それから俺たちは、荷物や機材を片づけて部屋から引き上げることにした。
契約はひと月だが、アリバイ工作が済めばあとはもう留守でもいいだろうということだ。
「これでまた事故物件がひとつ減ったワケや」
大家がブキミに笑った。
「減らすのはいいが、増やさないように気をつけろよ」
俺はクギをさしておく。
「おう、善処するわ」
コイツの場合マジで増やす気もするから侮れない。前科アリだし。
「おい、ミラカ。帰るぞ、床なんて見てないで早く来い。
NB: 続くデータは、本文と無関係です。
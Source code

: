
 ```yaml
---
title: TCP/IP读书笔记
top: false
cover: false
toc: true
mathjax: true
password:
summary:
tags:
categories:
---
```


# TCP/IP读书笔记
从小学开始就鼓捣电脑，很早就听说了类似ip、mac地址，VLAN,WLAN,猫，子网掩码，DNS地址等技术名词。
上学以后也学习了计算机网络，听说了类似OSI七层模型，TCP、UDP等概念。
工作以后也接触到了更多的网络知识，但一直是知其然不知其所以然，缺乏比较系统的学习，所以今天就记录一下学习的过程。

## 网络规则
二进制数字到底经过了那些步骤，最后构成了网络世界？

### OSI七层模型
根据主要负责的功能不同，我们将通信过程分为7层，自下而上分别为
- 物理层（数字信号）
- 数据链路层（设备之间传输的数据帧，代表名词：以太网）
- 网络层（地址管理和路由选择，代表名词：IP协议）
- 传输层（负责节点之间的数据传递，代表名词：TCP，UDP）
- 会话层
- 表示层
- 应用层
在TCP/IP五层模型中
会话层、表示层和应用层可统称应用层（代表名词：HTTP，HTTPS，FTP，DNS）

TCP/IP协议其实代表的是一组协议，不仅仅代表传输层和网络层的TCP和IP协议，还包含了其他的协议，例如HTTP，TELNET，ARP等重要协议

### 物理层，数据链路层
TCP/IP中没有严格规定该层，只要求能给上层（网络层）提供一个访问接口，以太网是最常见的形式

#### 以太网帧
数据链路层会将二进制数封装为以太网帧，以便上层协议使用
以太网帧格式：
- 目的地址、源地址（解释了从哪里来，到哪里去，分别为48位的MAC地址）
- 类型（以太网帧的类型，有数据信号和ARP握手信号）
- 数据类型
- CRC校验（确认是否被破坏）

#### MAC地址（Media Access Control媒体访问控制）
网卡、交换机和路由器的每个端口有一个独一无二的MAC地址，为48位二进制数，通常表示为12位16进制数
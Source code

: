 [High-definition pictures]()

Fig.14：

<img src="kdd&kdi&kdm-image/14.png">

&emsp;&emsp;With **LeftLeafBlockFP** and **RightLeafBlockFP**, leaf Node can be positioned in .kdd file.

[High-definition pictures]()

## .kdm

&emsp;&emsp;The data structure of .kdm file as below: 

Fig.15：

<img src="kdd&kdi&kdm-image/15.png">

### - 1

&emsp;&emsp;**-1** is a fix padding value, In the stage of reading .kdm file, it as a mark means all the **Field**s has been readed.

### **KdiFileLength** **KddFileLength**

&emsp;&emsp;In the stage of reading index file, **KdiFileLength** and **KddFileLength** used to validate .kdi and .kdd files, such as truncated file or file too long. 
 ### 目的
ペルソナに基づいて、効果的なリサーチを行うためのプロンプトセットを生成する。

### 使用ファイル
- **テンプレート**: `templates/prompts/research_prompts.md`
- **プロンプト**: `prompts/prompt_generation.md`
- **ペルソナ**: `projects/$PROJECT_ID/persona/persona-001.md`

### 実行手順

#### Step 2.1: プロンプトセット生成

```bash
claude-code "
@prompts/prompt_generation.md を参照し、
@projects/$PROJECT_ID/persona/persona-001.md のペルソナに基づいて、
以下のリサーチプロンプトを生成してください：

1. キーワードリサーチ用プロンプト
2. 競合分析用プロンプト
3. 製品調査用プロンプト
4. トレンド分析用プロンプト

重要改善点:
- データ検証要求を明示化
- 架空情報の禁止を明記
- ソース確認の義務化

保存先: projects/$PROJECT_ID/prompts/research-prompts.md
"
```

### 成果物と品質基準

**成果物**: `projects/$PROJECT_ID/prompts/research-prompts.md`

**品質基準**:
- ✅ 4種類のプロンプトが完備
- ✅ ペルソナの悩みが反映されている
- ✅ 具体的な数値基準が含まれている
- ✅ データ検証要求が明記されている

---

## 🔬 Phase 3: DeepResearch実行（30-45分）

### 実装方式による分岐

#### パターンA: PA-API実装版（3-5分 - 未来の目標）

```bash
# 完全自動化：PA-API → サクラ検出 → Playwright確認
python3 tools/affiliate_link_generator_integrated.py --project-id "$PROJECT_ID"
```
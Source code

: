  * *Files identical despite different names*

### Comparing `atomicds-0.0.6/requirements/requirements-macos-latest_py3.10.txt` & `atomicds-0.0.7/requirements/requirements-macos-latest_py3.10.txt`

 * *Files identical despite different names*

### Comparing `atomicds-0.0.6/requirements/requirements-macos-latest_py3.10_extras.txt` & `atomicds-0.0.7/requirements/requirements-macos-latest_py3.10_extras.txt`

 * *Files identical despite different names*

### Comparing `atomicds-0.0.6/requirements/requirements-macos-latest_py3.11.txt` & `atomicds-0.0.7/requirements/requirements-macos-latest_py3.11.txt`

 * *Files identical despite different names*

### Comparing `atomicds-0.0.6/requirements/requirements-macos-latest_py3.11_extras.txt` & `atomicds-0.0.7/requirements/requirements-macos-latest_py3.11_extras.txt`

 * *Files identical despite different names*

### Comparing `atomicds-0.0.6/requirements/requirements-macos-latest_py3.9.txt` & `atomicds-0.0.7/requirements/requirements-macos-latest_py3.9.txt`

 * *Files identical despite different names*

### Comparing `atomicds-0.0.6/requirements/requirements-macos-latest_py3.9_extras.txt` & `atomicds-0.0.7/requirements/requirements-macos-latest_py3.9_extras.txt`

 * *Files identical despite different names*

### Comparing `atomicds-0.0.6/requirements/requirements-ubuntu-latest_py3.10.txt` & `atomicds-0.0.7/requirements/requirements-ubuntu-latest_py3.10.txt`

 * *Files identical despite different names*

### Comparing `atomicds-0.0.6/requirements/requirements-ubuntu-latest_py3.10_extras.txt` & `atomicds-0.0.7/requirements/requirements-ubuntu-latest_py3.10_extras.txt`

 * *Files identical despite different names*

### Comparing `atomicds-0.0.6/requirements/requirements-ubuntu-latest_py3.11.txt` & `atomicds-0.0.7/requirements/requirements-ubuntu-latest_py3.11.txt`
今度は忘れ物するなよ」
荷物を車に積み終え、いまだに部屋でぼんやりしているミラカに声を掛ける。
「ハイ! 帰りマショー!」
元気のいい返事と共にミラカが出てくる。
それからフクシマが鍵を閉め、数日のあいだお世話になった『さかみち荘』とお別れをする。
「ねえ、ヘンシューチョー?」
「なんだ?」
「イタズラしたでしょ?」
「イタズラ?」
車の後部座席で、ミラカが俺に訊ねる。
なんのことだ? 布団に潜り込まれたのは俺だし気付いてすらいなかった。
これ以上の不名誉は……。
「床に女の人の顔が描いてアリマシタ。編集長もワルデスネ」
家主に聞こえないように耳打ちするミラカ。
ミラカの楽しげにささやく吐息が耳に当たり、俺の背筋は凍り付いた。